可以使用已安装的标准使用者类根据操作系统中的事件执行操作。 标准使用者是已注册的简单类，它们可定义永久使用者类。 每个标准使用者在收到事件通知后都会执行特定操作。 例如，可以定义 ActiveScriptEventConsumer 的实例，以便在计算机上的可用磁盘空间与指定大小不同时执行脚本。

WMI 将标准使用者编译为依赖于操作系统的默认命名空间，例如：

• 在 Windows Server 2003 中，所有标准使用者默认编译为“Root\Subscription”命名空间。

注意

有关特定于每个 WMI 类的默认命名空间和操作系统，请参阅每个类主题的“备注和要求”部分。

 

下表列出并描述了 WMI 标准使用者。

标准使用者	说明
ActiveScriptEventConsumer	在收到事件通知时执行脚本。 有关详细信息，请参阅基于事件运行脚本。
LogFileEventConsumer	在收到事件通知时，将自定义字符串写入文本日志文件。 有关详细信息，请参阅基于事件写入日志文件。
NTEventLogEventConsumer	将特定消息记录到应用程序事件日志。 有关详细信息，请参阅日志记录到基于事件的 NT 事件日志。
SMTPEventConsumer	每次向其传递事件时，使用 SMTP 发送电子邮件。 有关详细信息，请参阅基于事件发送电子邮件。
CommandLineEventConsumer	在事件传递到本地系统时启动进程。 可执行文件必须位于安全位置，或者使用强访问控制列表 (ACL) 进行保护，以防止未经授权的用户将你的可执行文件替换为其他可执行文件。 有关详细信息，请参阅基于事件从命令行运行程序。

 

以下过程介绍如何通过标准使用者监视和响应事件。 请注意，对于托管对象格式 (MOF) 文件、脚本或应用程序，该过程相同。

标准使用者监视和响应事件

1. 使用 MOF 预处理器命令 #pragma namespace 指定 MOF 文件中的命名空间。 在脚本或应用程序中，在连接到 WMI 的代码中指定命名空间。

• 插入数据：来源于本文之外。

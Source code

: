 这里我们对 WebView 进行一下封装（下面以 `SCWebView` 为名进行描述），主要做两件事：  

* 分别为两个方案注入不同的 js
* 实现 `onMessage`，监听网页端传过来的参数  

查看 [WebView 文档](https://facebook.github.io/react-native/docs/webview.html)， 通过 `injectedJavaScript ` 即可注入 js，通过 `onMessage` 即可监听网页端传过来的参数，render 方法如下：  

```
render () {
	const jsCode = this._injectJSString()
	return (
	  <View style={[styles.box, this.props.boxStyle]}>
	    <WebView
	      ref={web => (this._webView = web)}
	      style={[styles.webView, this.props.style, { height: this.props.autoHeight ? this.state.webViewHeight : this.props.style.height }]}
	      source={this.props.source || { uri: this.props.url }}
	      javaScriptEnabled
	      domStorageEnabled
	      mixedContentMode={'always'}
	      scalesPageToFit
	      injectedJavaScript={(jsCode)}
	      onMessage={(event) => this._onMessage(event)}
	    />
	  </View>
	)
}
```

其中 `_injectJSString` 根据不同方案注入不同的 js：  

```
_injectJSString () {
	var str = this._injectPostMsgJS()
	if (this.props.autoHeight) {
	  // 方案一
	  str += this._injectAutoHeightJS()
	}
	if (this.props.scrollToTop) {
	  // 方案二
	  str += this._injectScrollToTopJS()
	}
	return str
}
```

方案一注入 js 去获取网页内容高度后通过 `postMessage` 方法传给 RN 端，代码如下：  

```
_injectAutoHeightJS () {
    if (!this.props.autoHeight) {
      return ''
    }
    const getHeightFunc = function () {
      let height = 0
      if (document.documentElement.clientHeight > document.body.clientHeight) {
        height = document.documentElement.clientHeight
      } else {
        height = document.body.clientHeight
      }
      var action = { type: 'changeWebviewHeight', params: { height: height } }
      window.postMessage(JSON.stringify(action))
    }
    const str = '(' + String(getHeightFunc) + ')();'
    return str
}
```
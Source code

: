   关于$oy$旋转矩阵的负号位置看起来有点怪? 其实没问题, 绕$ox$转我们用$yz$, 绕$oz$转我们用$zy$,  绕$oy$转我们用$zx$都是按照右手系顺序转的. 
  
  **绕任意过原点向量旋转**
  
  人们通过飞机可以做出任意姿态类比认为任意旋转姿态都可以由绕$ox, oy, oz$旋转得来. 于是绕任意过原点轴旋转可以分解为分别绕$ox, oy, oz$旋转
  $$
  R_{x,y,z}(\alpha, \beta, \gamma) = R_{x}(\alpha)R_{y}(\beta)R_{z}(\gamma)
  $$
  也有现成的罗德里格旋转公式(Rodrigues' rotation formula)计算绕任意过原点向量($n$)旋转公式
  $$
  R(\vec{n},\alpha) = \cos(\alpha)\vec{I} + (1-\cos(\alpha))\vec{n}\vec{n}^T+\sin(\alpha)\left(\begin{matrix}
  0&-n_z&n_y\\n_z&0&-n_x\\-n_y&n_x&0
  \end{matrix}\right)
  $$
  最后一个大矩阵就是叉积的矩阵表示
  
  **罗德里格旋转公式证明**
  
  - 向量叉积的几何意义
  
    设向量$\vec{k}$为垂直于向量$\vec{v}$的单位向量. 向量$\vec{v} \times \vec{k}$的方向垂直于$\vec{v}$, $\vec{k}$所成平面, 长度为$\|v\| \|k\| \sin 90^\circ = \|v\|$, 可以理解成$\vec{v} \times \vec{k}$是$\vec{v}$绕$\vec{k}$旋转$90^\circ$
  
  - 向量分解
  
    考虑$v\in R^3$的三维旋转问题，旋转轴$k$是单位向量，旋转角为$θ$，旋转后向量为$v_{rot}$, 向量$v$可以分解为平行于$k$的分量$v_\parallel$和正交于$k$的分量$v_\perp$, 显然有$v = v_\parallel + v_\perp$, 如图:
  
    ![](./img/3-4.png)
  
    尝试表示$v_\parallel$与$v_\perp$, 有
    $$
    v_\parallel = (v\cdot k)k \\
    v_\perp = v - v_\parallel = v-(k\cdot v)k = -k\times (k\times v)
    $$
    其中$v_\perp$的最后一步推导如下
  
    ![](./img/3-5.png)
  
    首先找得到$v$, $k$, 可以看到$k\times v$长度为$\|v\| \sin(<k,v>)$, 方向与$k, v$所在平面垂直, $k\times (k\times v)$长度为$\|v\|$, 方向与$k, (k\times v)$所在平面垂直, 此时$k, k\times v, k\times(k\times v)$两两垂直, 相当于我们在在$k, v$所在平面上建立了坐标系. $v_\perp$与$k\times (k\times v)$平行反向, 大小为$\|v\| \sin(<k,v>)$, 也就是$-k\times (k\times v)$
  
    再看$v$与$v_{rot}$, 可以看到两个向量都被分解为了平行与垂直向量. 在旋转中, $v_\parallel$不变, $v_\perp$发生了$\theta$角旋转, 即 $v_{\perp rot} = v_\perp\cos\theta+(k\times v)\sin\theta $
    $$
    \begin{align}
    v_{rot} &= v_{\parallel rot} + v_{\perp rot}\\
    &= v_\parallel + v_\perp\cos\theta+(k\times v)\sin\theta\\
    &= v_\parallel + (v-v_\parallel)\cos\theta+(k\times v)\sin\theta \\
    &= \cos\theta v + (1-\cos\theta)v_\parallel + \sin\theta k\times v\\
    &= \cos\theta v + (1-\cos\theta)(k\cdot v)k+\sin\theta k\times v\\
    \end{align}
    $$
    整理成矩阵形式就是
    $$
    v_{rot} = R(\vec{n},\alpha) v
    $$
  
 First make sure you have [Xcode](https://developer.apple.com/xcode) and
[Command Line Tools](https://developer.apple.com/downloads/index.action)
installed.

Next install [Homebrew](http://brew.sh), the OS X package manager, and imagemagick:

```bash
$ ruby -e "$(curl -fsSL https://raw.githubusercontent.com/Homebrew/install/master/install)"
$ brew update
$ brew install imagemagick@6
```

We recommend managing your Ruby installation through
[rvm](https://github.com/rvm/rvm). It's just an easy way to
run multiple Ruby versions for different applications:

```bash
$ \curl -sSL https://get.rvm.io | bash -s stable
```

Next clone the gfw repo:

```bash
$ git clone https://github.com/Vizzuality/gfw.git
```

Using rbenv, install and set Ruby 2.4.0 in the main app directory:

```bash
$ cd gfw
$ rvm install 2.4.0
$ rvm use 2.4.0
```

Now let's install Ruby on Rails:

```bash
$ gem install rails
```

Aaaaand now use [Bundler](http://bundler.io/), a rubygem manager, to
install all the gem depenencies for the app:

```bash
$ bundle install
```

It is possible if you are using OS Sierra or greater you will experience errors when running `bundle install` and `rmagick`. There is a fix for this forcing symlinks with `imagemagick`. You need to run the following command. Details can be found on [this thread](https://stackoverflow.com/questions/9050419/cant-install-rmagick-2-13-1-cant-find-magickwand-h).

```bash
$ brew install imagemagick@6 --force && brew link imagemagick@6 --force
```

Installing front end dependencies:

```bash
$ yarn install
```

   以下 MOF 代码示例演示如何指定 root\subscription 命名空间。

   #pragma namespace ("\\\\.\\root\\subscription")
   

   大多数内部事件都与 root\cimv2 命名空间中的类实例的更改相关联。 但是，注册表事件（如 RegistryKeyChangeEvent）由系统注册表提供程序在 root\default 命名空间中触发。

   通过在事件的 __EventFilter 查询的 EventNamespace 属性中指定命名空间，使用者可以包括位于其他命名空间中的事件类。 内部事件类（如 __InstanceOperationEvent）在每个命名空间中都可用。

2. 创建并填充标准使用者类的实例。

   此实例在 Name 属性中可能具有唯一值。 可以通过重用同一名称来更新现有使用者。

   InsertionStringTemplates 包含要在事件中插入的文本，该事件在 EventType 中指定。 可以使用文本字符串或直接引用属性。 有关详细信息，请参阅使用标准字符串模板和用于事件查询的 SELECT 语句。

   将现有源用于支持不带关联文本的插入字符串的事件日志。

   以下 MOF 代码示例演示如何使用 WSH 的现有源和 EventID 值 8。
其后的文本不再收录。